Over at Hollywood-Elsewhere, Jeff Wells is working hard to convince the world that Lincoln is both an unworthy film and an unworthy Oscar contender. The truth is, what Lincoln is transcends the Oscar race, as most great films do. It is a trap to start thinking that the votes of a general consensus equates with greatness and that not getting those votes somehow equates with failure. This could not be farther from the truth. Were it so, Vertigo would not be considered the greatest film of all time, nor would Citizen Kane. Every so often there is agreement, with The Godfather movies for instance but more often than not it doesn’t. This comment by goodvibe61 appeared over at Hollywood-Elsewhere and I think it is dead on:
Greatness doesn’t translate into an Oscar win.
Lincoln has it all. It’s a brilliant film. The highest rated movie by the premiere critics on RT (95% with top critics), with a highly literate screenplay and razor sharp direction. And performances of the highest caliber.

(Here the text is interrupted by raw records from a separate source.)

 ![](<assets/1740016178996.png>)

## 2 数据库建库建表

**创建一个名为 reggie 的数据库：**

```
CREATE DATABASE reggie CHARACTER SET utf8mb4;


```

People watched that film and walked away from it pulverized. When it first came out the word of mouth was gigantic.
But winning the Oscar is not about being the best film. And yet, everyone that works in this ridiculous Oscar prediction business gets it wrong, trying to equate greatness with Oscar wins. It clearly doesn’t work that way.

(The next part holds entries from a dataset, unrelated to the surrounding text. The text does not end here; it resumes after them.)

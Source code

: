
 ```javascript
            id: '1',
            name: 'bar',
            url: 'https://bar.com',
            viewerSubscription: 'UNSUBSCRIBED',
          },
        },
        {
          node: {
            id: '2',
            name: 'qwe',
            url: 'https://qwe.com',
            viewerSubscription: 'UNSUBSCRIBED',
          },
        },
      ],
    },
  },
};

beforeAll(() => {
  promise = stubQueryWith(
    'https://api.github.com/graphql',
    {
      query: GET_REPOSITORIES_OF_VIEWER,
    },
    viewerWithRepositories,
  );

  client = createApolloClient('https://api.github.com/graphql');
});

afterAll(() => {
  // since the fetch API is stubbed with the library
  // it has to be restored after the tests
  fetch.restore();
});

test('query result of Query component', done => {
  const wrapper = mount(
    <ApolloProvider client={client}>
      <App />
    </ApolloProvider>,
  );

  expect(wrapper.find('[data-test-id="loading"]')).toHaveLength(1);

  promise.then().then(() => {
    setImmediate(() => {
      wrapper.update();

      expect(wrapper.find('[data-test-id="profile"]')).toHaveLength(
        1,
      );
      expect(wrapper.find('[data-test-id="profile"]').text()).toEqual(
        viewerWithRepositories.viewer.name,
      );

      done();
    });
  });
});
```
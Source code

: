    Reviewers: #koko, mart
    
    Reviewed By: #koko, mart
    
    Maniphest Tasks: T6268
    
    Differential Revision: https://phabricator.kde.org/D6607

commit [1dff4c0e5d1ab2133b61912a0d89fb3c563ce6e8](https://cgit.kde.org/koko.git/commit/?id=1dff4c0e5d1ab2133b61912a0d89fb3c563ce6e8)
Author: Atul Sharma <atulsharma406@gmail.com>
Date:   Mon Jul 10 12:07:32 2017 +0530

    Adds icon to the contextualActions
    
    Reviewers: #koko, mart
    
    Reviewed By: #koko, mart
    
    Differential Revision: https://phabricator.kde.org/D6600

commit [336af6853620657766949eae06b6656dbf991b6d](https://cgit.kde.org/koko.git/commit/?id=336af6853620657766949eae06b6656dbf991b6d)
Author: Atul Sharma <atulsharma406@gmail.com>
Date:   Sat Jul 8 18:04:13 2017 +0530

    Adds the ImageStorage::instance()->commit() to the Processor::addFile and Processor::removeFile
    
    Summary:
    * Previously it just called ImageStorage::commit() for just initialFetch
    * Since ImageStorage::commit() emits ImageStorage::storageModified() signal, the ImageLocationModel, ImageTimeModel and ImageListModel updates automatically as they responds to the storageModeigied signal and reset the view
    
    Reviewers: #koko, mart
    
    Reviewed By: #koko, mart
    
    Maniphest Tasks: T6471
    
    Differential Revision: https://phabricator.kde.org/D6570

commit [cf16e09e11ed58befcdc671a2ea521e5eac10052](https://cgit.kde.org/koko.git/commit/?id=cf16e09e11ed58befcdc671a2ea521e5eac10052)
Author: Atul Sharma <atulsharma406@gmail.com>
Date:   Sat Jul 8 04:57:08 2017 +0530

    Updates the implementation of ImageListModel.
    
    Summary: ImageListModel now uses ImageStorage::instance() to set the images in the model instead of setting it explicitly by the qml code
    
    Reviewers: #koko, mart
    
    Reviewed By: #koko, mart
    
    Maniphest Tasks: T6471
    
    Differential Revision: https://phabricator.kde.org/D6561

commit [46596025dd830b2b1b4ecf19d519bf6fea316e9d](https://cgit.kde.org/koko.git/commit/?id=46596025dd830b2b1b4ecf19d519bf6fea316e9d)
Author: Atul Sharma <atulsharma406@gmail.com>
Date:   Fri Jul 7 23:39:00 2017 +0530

That’s the great dichotomy of the Oscars. People have an innate desire to see great films win. They seldom do. It leaves people exasperated and angry. It’s what the Oscars do. It largely sucks.
If you simply took Argo and Lincoln and switched the directors, that really would tell you something about how the Oscar system works. Because if Ben Affleck had directed Lincoln, film critics would be hailing Ben Affleck as the second coming of Orson Welles. And if Mr. Spielberg had directed Argo, I believe most critics would have labeled it to be “minor” Spielberg, something on the level of Catch Me If You Can (A wonderful film IMO), and it probably wouldn’t have been nominated for best picture at all.
And that’s the kind of thing facing Mr. Spielberg when it comes to Oscar.